Friday, February 24, 2012

It's been a week...

It's been a week today (okay, tonight it'll be a week) since he left us.  I have questioned so much.  I'm holding on to the one thing that I know I have, my faith.  But today has been a struggle. Today has been so hard.

I should have.....  fill in the blanks.  I should have, could have, would have....so much.  And it hurts.  I want so much to hug him one last time.  Tell him how much I love him.  How much I have always loved him.  How much he will always mean to me.  How important he was to my kids and husband too.

Today hurts.  I hurt.  This hurts.  I hate this.  Another important man in my life, gone.  Oh God...this hurts.  And now...with everything else going on....  I don't know how much more losing of the men I love I can take.

Tonight is not going to be a good night. It hasn't been a good day.   I bought some bubbly.  I'm going to do my best to celebrate him.  But if I'm being honest, I think a part of me will be drowning my pain as well.  Right.  Wrong.  I don't care.  We each cope in our ways.  I've had hard time with all of this.  But I'm doing it, one day at a time.  I think I'm allowed to fall apart tonight if I need it.  It's grief.  We all handle it differently.  And I'm just being honest.
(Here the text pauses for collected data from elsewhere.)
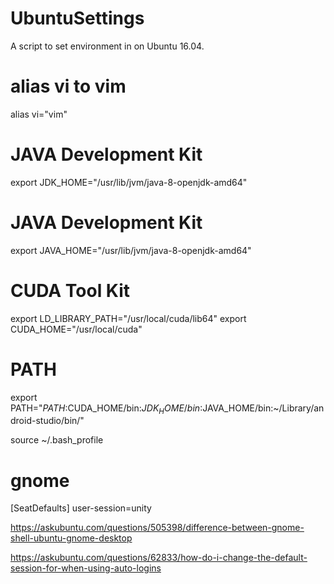 # UbuntuSettings
A script to set environment in on Ubuntu 16.04.


# alias vi to vim
alias vi="vim"

# JAVA Development Kit
export JDK_HOME="/usr/lib/jvm/java-8-openjdk-amd64"

# JAVA Development Kit
export JAVA_HOME="/usr/lib/jvm/java-8-openjdk-amd64"

# CUDA Tool Kit
export LD_LIBRARY_PATH="/usr/local/cuda/lib64"
export CUDA_HOME="/usr/local/cuda"

# PATH
export PATH="$PATH:$CUDA_HOME/bin:$JDK_HOME/bin:$JAVA_HOME/bin:~/Library/android-studio/bin/"

source ~/.bash_profile


# gnome
[SeatDefaults]
user-session=unity

https://askubuntu.com/questions/505398/difference-between-gnome-shell-ubuntu-gnome-desktop

https://askubuntu.com/questions/62833/how-do-i-change-the-default-session-for-when-using-auto-logins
I know I'm going to be okay.  I KNOW it.  It's just getting there that's hard.  I'm not going to roll over and give up.  I'm going to be okay.  But I have refused to try and deal with this.  And I think I owe it him and me and my family to start.  And tonight is as good a time as any.

I can't believe a week has passed.  I can't believe he has passed.  I can't believe a lot of things about all of this.  I feel alone in this.  I know I'm not, I do.  But I feel that way.

I hoping that tomorrow will be a much better day.